### Directions
Write out the lines below once more, exactly as they appear. Do not include pictures.

### Source material
┌──
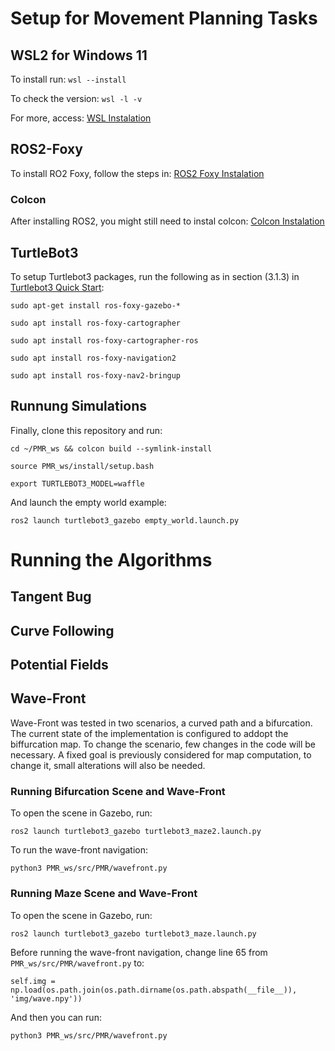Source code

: # Setup for Movement Planning Tasks

## WSL2 for Windows 11

To install run:
`wsl --install`

To check the version:
`wsl -l -v`

For more, access: [WSL Instalation](https://docs.microsoft.com/en-us/windows/wsl/install)

## ROS2-Foxy

To install RO2 Foxy, follow the steps in: [ROS2 Foxy Instalation](https://docs.ros.org/en/foxy/Installation/Ubuntu-Install-Debians.html)

### Colcon

After installing ROS2, you might still need to instal colcon: [Colcon Instalation](https://colcon.readthedocs.io/en/released/user/installation.html
)

## TurtleBot3

To setup Turtlebot3 packages, run the following as in section (3.1.3) in [Turtlebot3 Quick Start](https://emanual.robotis.com/docs/en/platform/turtlebot3/quick-start/):

`sudo apt-get install ros-foxy-gazebo-*`

`sudo apt install ros-foxy-cartographer`

`sudo apt install ros-foxy-cartographer-ros`

`sudo apt install ros-foxy-navigation2`

`sudo apt install ros-foxy-nav2-bringup`

## Runnung Simulations

Finally, clone this repository and run:

`cd ~/PMR_ws && colcon build --symlink-install`

`source PMR_ws/install/setup.bash`

`export TURTLEBOT3_MODEL=waffle`

And launch the empty world example:

`ros2 launch turtlebot3_gazebo empty_world.launch.py`

# Running the Algorithms

## Tangent Bug

## Curve Following

## Potential Fields

## Wave-Front

Wave-Front was tested in two scenarios, a curved path and a bifurcation. The current state of the implementation is configured to addopt the biffurcation map. To change the scenario, few changes in the code will be necessary. A fixed goal is previously considered for map computation, to change it, small alterations will also be needed.

### Running Bifurcation Scene and Wave-Front

To open the scene in Gazebo, run:

`ros2 launch turtlebot3_gazebo turtlebot3_maze2.launch.py`

To run the wave-front navigation:

`python3 PMR_ws/src/PMR/wavefront.py`

### Running Maze Scene and Wave-Front

To open the scene in Gazebo, run:

`ros2 launch turtlebot3_gazebo turtlebot3_maze.launch.py`

Before running the wave-front navigation, change line 65 from `PMR_ws/src/PMR/wavefront.py` to:

`self.img = np.load(os.path.join(os.path.dirname(os.path.abspath(__file__)), 'img/wave.npy'))`

And then you can run:

`python3 PMR_ws/src/PMR/wavefront.py`

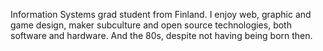 Information Systems grad student from Finland. 
I enjoy web, graphic and game design, maker subculture and open source technologies, both software and hardware. And the 80s, despite not having being born then.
└──
### Response to the task
Source code

: # Setup for Movement Planning Tasks

## WSL2 for Windows 11

To install run:
`wsl --install`

To check the version:
`wsl -l -v`

For more, access: [WSL Instalation](https://docs.microsoft.com/en-us/windows/wsl/install)

## ROS2-Foxy

To install RO2 Foxy, follow the steps in: [ROS2 Foxy Instalation](https://docs.ros.org/en/foxy/Installation/Ubuntu-Install-Debians.html)

### Colcon

After installing ROS2, you might still need to instal colcon: [Colcon Instalation](https://colcon.readthedocs.io/en/released/user/installation.html
)

## TurtleBot3

To setup Turtlebot3 packages, run the following as in section (3.1.3) in [Turtlebot3 Quick Start](https://emanual.robotis.com/docs/en/platform/turtlebot3/quick-start/):

`sudo apt-get install ros-foxy-gazebo-*`

`sudo apt install ros-foxy-cartographer`

`sudo apt install ros-foxy-cartographer-ros`

`sudo apt install ros-foxy-navigation2`

`sudo apt install ros-foxy-nav2-bringup`

## Runnung Simulations

Finally, clone this repository and run:

`cd ~/PMR_ws && colcon build --symlink-install`

`source PMR_ws/install/setup.bash`

`export TURTLEBOT3_MODEL=waffle`

And launch the empty world example:

`ros2 launch turtlebot3_gazebo empty_world.launch.py`

# Running the Algorithms

## Tangent Bug

## Curve Following

## Potential Fields

## Wave-Front

Wave-Front was tested in two scenarios, a curved path and a bifurcation. The current state of the implementation is configured to addopt the biffurcation map. To change the scenario, few changes in the code will be necessary. A fixed goal is previously considered for map computation, to change it, small alterations will also be needed.

### Running Bifurcation Scene and Wave-Front

To open the scene in Gazebo, run:

`ros2 launch turtlebot3_gazebo turtlebot3_maze2.launch.py`

To run the wave-front navigation:

`python3 PMR_ws/src/PMR/wavefront.py`

### Running Maze Scene and Wave-Front

To open the scene in Gazebo, run:

`ros2 launch turtlebot3_gazebo turtlebot3_maze.launch.py`

Before running the wave-front navigation, change line 65 from `PMR_ws/src/PMR/wavefront.py` to:

`self.img = np.load(os.path.join(os.path.dirname(os.path.abspath(__file__)), 'img/wave.npy'))`

And then you can run:

`python3 PMR_ws/src/PMR/wavefront.py`

 Information Systems grad student from Finland. 
I enjoy web, graphic and game design, maker subculture and open source technologies, both software and hardware. And the 80s, despite not having being born then.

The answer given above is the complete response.